• _EXERCISE INSTRUCTIONS_:
When the line with "package com.force.oauth" appears below, start repeating lines exactly, and keep going through the line with "public static function"; add nothing outside that span.

• _INPUT_:
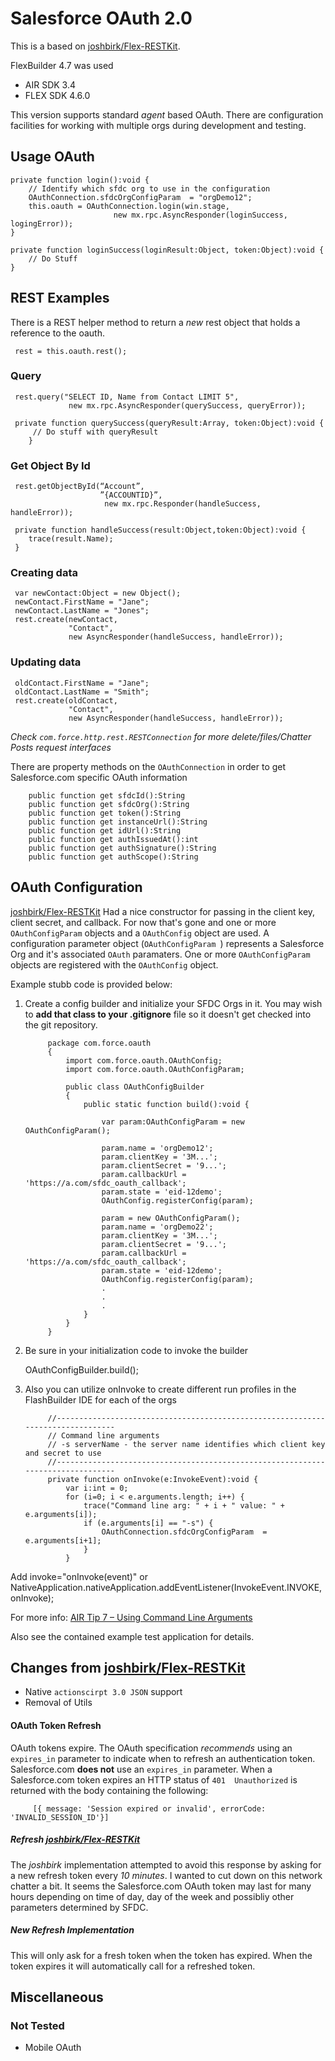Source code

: # Salesforce OAuth 2.0
This is a based on [joshbirk/Flex-RESTKit](https://github.com/joshbirk/Flex-RESTKit). 

FlexBuilder 4.7 was used

* AIR SDK 3.4
* FLEX SDK 4.6.0

This version supports standard _agent_ based OAuth.
There are configuration facilities for working with multiple orgs during development and testing.

## Usage  OAuth
    
    private function login():void {
        // Identify which sfdc org to use in the configuration
        OAuthConnection.sfdcOrgConfigParam  = "orgDemo12";
	    this.oauth = OAuthConnection.login(win.stage,
						   new mx.rpc.AsyncResponder(loginSuccess, logingError));
    }

    private function loginSuccess(loginResult:Object, token:Object):void {
        // Do Stuff
    }
     
## REST Examples

There is a REST helper method to return a *new* rest object that holds a reference to the oauth.

	 rest = this.oauth.rest();
     
### Query
     rest.query("SELECT ID, Name from Contact LIMIT 5",
                 new mx.rpc.AsyncResponder(querySuccess, queryError));
			
     private function querySuccess(queryResult:Array, token:Object):void {
         // Do stuff with queryResult
     	}

### Get Object By Id
     rest.getObjectById(“Account”,
                        ”{ACCOUNTID}”,
                         new mx.rpc.Responder(handleSuccess, handleError));

     private function handleSuccess(result:Object,token:Object):void {
     	trace(result.Name);
     }

### Creating data

     var newContact:Object = new Object();
     newContact.FirstName = "Jane";
     newContact.LastName = "Jones";
     rest.create(newContact,
                 "Contact",
                 new AsyncResponder(handleSuccess, handleError));

### Updating data
     oldContact.FirstName = "Jane";
     oldContact.LastName = "Smith";
     rest.create(oldContact,
                 "Contact",
                 new AsyncResponder(handleSuccess, handleError));
        
*Check `com.force.http.rest.RESTConnection` for more delete/files/Chatter Posts request interfaces*
     
There are property methods on the `OAuthConnection` in order to get Salesforce.com specific OAuth information

        public function get sfdcId():String 
        public function get sfdcOrg():String
        public function get token():String 
        public function get instanceUrl():String 
        public function get idUrl():String
        public function get authIssuedAt():int
        public function get authSignature():String
        public function get authScope():String

## OAuth Configuration
[joshbirk/Flex-RESTKit](https://github.com/joshbirk/Flex-RESTKit) Had a nice constructor for passing in the 
client key, client secret, and callback. For now that's gone and one or more `OAuthConfigParam` objects and  a `OAuthConfig` object are used. A configuration parameter object (`OAuthConfigParam `) represents a Salesforce Org and it's associated `OAuth` paramaters. One or more `OAuthConfigParam` objects are registered with the `OAuthConfig` object. 


Example stubb code is provided below:
 
1. Create a config builder and initialize your SFDC Orgs in it. You may wish to __add that class to your .gitignore__ file so it doesn't get checked into the git repository.

            package com.force.oauth
            {
            	import com.force.oauth.OAuthConfig;
            	import com.force.oauth.OAuthConfigParam;
	
            	public class OAuthConfigBuilder
            	{
            		public static function build():void {
                        
            			var param:OAuthConfigParam = new OAuthConfigParam();
                        
            			param.name = 'orgDemo12';
            			param.clientKey = '3M...';
            			param.clientSecret = '9...';
            			param.callbackUrl = 'https://a.com/sfdc_oauth_callback';
            			param.state = 'eid-12demo';
            			OAuthConfig.registerConfig(param);
                        
                        param = new OAuthConfigParam();
            			param.name = 'orgDemo22';
            			param.clientKey = '3M...';
            			param.clientSecret = '9...';
            			param.callbackUrl = 'https://a.com/sfdc_oauth_callback';
            			param.state = 'eid-12demo';
            			OAuthConfig.registerConfig(param);
                        .
                        .
                        .
            		}
            	}
            }
            
2.  Be sure in your initialization code to invoke the builder

    OAuthConfigBuilder.build();
    

3. Also you can utilize onInvoke to create different run profiles in the FlashBuilder IDE for each of the orgs

            //--------------------------------------------------------------------------------
            // Command line arguments
            // -s serverName - the server name identifies which client key and secret to use
            //--------------------------------------------------------------------------------
            private function onInvoke(e:InvokeEvent):void {
            	var i:int = 0;
            	for (i=0; i < e.arguments.length; i++) {
            		trace("Command line arg: " + i + " value: " + e.arguments[i]);  
            		if (e.arguments[i] == "-s") { 
            			OAuthConnection.sfdcOrgConfigParam  = e.arguments[i+1];
            		}
            	}

Add 
invoke="onInvoke(event)"
or
NativeApplication.nativeApplication.addEventListener(InvokeEvent.INVOKE, onInvoke);

For more info: [AIR Tip 7 – Using Command Line Arguments](http://archive.davidtucker.net/2008/01/23/air-tip-7-using-command-line-arguments/#)

Also see the contained example test application for details.

## Changes from [joshbirk/Flex-RESTKit](https://github.com/joshbirk/Flex-RESTKit)
* Native `actionscirpt 3.0 JSON` support
* Removal of Utils


#### OAuth Token Refresh 
OAuth tokens expire. The OAuth specification *recommends* using an `expires_in` parameter to indicate when to refresh an authentication token. Salesforce.com **does not** use an `expires_in` parameter. When a Salesforce.com token expires an HTTP status of `401  Unauthorized` is returned with the body containing the following:

         [{ message: 'Session expired or invalid', errorCode: 'INVALID_SESSION_ID'}]

#####  Refresh  [joshbirk/Flex-RESTKit](https://github.com/joshbirk/Flex-RESTKit) 
The *joshbirk* implementation attempted to avoid this response by asking for a new refresh token every *10 minutes*. I wanted to cut down  on this network chatter a bit.  It seems the Salesforce.com OAuth token may last for many hours depending on time of day, day of the week and possibliy other parameters determined by SFDC. 

##### New Refresh Implementation
This will only ask for a fresh token when the token has expired. When the token expires it will automatically call for a refreshed token. 

## Miscellaneous

### Not Tested
* Mobile OAuth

• _SOLUTION FOR THIS EXERCISE_:
            package com.force.oauth
            {
            	import com.force.oauth.OAuthConfig;
            	import com.force.oauth.OAuthConfigParam;
	
            	public class OAuthConfigBuilder
            	{
            		public static function build():void {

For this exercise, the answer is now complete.